Collected data:
☆ ☆ ☆ ☆

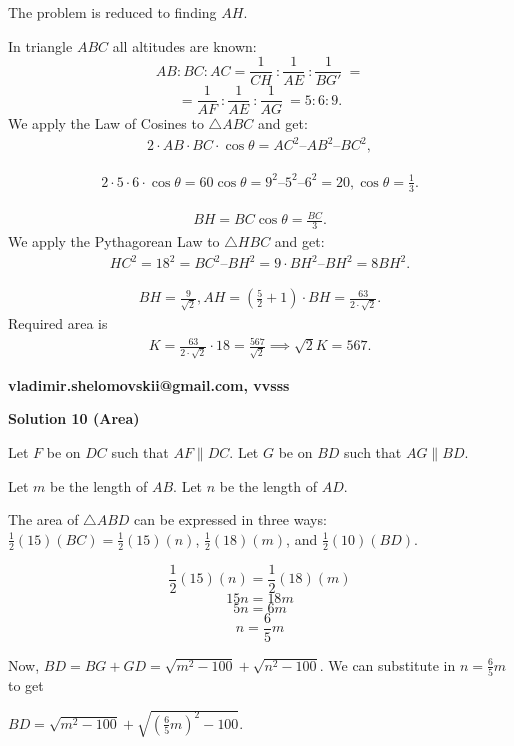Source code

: \begin{enumerate}
 The problem is reduced to finding $AH$.

 In triangle $ABC$ all altitudes are known: 
 \[AB : BC : AC =  \frac{1}{CH}\ : \frac{1}{AE}\ : \frac{1}{BG'}\ =\]
 \[= \frac{1}{AF}\ :  \frac{1}{AE}\ :  \frac{1}{AG}\ = 5 : 6 : 9.\]We apply the Law of Cosines to $\triangle ABC$ and get$:$
 \begin{align*} 2\cdot AB\cdot BC \cdot \cos\theta = AC^2 – AB^2 – BC^2, \end{align*}

 \begin{align*} 2\cdot 5\cdot 6\cdot \cos\theta  = 60 \cos\theta  = 9^2 – 5^2 – 6^2 = 20, \cos\theta  =\frac{1}{3}. \end{align*}

 \begin{align*} BH = BC \cos\theta = \frac{BC}{3}.\end{align*}
We apply the Pythagorean Law to $\triangle HBC$ and get$:$
 \begin{align*} HC^2 = 18^2 = BC^2 – BH^2 = 9\cdot BH^2 – BH^2 = 8 BH^2.\end{align*}

 \begin{align*} BH =  \frac{9}{\sqrt2}, AH = (\frac{5}{2} + 1)\cdot BH =  \frac{63}{2\cdot \sqrt2}. \end{align*}
  Required area is
 \begin{align*}  K =  \frac{63}{2\cdot \sqrt{2}} \cdot 18 =  \frac{567}{\sqrt{2}} \implies \sqrt{2} K=\boxed{567}. \end{align*}
 

 \textbf{vladimir.shelomovskii@gmail.com, vvsss}

 



\textbf{Solution 10 (Area)}

Let $F$ be on $DC$ such that $AF \| DC$. Let $G$ be on $BD$ such that $AG \| BD$.

 Let $m$ be the length of $AB$. Let $n$ be the length of $AD$.

 The area of $\triangle ABD$ can be expressed in three ways: $\frac{1}{2}(15)(BC) = \frac{1}{2}(15)(n)$, $\frac{1}{2}(18)(m)$, and $\frac{1}{2}(10)(BD)$.

 
 \[\frac{1}{2}(15)(n) = \frac{1}{2}(18)(m)\]
 \[15n = 18m\]
 \[5n = 6m\]
 \[n = \frac{6}{5}m\]

 Now, $BD = BG + GD = \sqrt{m^2-100} + \sqrt{n^2-100}$. We can substitute in $n = \frac{6}{5}m$ to get

 $BD = \sqrt{m^2-100} + \sqrt{(\frac{6}{5}m)^2-100}$. 


\end{enumerate}
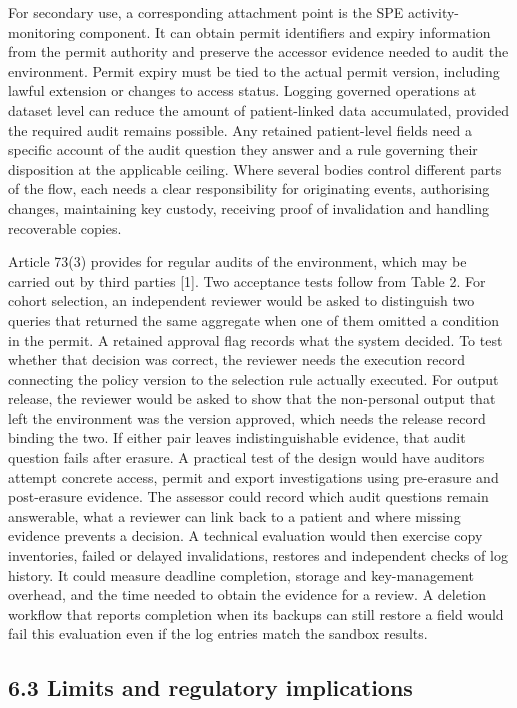 \documentclass[preprint,review,12pt]{elsarticle}
\begin{document}
For secondary use, a corresponding attachment point is the SPE
activity-monitoring component. It can obtain permit identifiers and
expiry information from the permit authority and preserve the accessor
evidence needed to audit the environment. Permit expiry must be tied to
the actual permit version, including lawful extension or changes to
access status. Logging governed operations at dataset level can reduce
the amount of patient-linked data accumulated, provided the required
audit remains possible. Any retained patient-level fields need a
specific account of the audit question they answer and a rule governing
their disposition at the applicable ceiling. Where several bodies
control different parts of the flow, each needs a clear responsibility
for originating events, authorising changes, maintaining key custody,
receiving proof of invalidation and handling recoverable copies.

Article 73(3) provides for regular audits of the environment, which may
be carried out by third parties {[}1{]}. Two acceptance tests follow
from Table 2. For cohort selection, an independent reviewer would be
asked to distinguish two queries that returned the same aggregate when
one of them omitted a condition in the permit. A retained approval flag
records what the system decided. To test whether that decision was
correct, the reviewer needs the execution record connecting the policy
version to the selection rule actually executed. For output release, the
reviewer would be asked to show that the non-personal output that left
the environment was the version approved, which needs the release record
binding the two. If either pair leaves indistinguishable evidence, that
audit question fails after erasure. A practical test of the design would
have auditors attempt concrete access, permit and export investigations
using pre-erasure and post-erasure evidence. The assessor could record
which audit questions remain answerable, what a reviewer can link back
to a patient and where missing evidence prevents a decision. A technical
evaluation would then exercise copy inventories, failed or delayed
invalidations, restores and independent checks of log history. It could
measure deadline completion, storage and key-management overhead, and
the time needed to obtain the evidence for a review. A deletion workflow
that reports completion when its backups can still restore a field would
fail this evaluation even if the log entries match the sandbox results.

\hypertarget{limits-and-regulatory-implications}{%
\subsection{6.3 Limits and regulatory
implications}\label{limits-and-regulatory-implications}}
\end{document}
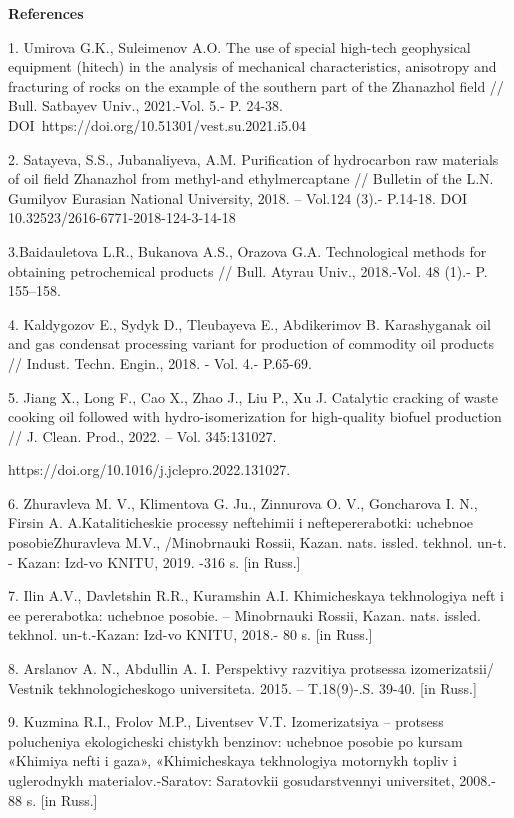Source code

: \begin{center}
{\bfseries References}
\end{center}

\begin{noparindent}
1. Umirova G.K., Suleimenov A.O. The use of special high-tech
geophysical equipment (hitech) in the analysis of mechanical
characteristics, anisotropy and fracturing of rocks on the example of
the southern part of the Zhanazhol field // Bull. Satbayev Univ.,
2021.-Vol. 5.- P. 24-38. DOI~https://doi.org/10.51301/vest.su.2021.i5.04

2. Satayeva, S.S., Jubanaliyeva, A.M. Purification of hydrocarbon raw
materials of oil field Zhanazhol from methyl-and ethylmercaptane //
Bulletin of the L.N. Gumilyov Eurasian National University, 2018. --
Vol.124 (3).- P.14-18. DOI 10.32523/2616-6771-2018-124-3-14-18

3.Baidauletova L.R., Bukanova A.S., Orazova G.A. Technological methods
for obtaining petrochemical products // Bull. Atyrau Univ., 2018.-Vol.
48 (1).- P. 155--158.

4. Kaldygozov E., Sydyk D., Tleubayeva E., Abdikerimov B. Karashyganak
oil and gas condensat processing variant for production of commodity oil
products // Indust. Techn. Engin., 2018. - Vol. 4.- P.65-69.

5. Jiang X., Long F., Cao X., Zhao J., Liu P., Xu J. Catalytic cracking
of waste cooking oil followed with hydro-isomerization for high-quality
biofuel production // J. Clean. Prod., 2022. -- Vol. 345:131027.

https://doi.org/10.1016/j.jclepro.2022.131027.

6. Zhuravleva M. V., Klimentova G. Ju., Zinnurova O. V., Goncharova I.
N., Firsin A. A.Kataliticheskie processy neftehimii i neftepererabotki:
uchebnoe posobieZhuravleva M.V., /Minobrnauki Rossii, Kazan. nats.
issled. tekhnol. un-t. - Kazan\textquotesingle: Izd-vo KNITU, 2019. -316
s. {[}in Russ.{]}

7. Il\textquotesingle in A.V., Davletshin R.R., Kuramshin A.I.
Khimicheskaya tekhnologiya neft\textquotesingle{} i ee pererabotka:
uchebnoe posobie. -- Minobrnauki Rossii, Kazan. nats. issled. tekhnol.
un-t.-Kazan\textquotesingle: Izd-vo KNITU, 2018.- 80 s. {[}in Russ.{]}

8. Arslanov A. N., Abdullin A. I. Perspektivy razvitiya protsessa
izomerizatsii/ Vestnik tekhnologicheskogo universiteta. 2015. --
T.18(9)-.S. 39-40. {[}in Russ.{]}

9. Kuz\textquotesingle mina R.I., Frolov M.P., Liventsev V.T.
Izomerizatsiya -- protsess polucheniya ekologicheski chistykh benzinov:
uchebnoe posobie po kursam «Khimiya nefti i gaza», «Khimicheskaya
tekhnologiya motornykh topliv i uglerodnykh materialov.-Saratov:
Saratovkii gosudarstvennyi universitet, 2008.- 88 s. {[}in Russ.{]}


\end{noparindent}
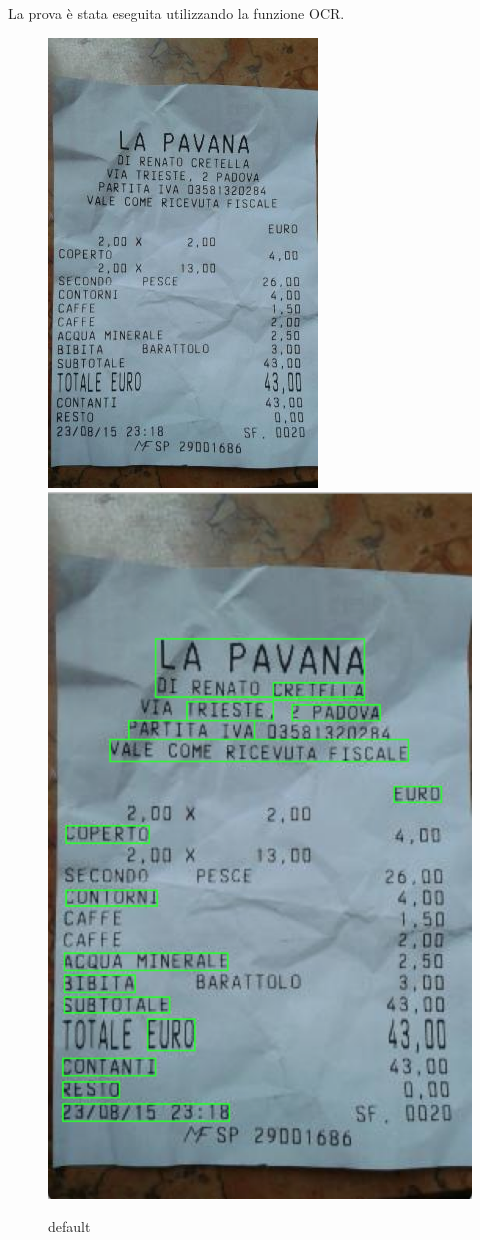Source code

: \documentclass[fleqn,a4paper,11pt]{report}
\begin{document}
La prova è stata eseguita utilizzando la funzione OCR.
\begin{figure}[htbp]
\begin{center}
	\includegraphics[height=.5\textwidth]{img/scontrino.jpg}
  	\hspace*{1in}
	\includegraphics[height=.5\textwidth]{img/ms-ocr.png}
\caption{default}
\label{default}
\end{center}
\end{figure}






%
\end{document}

☆ ☆ ☆ ☆

*WHAT NEEDS TO BE DONE*: Find every line in the records above that holds the word "would", and copy each one.

*SOLUTION FOR THIS TASK*:
from Table 2. For cohort selection, an independent reviewer would be
reviewer would be asked to show that the non-personal output that left
audit question fails after erasure. A practical test of the design would
evaluation would then exercise copy inventories, failed or delayed
that reports completion when its backups can still restore a field would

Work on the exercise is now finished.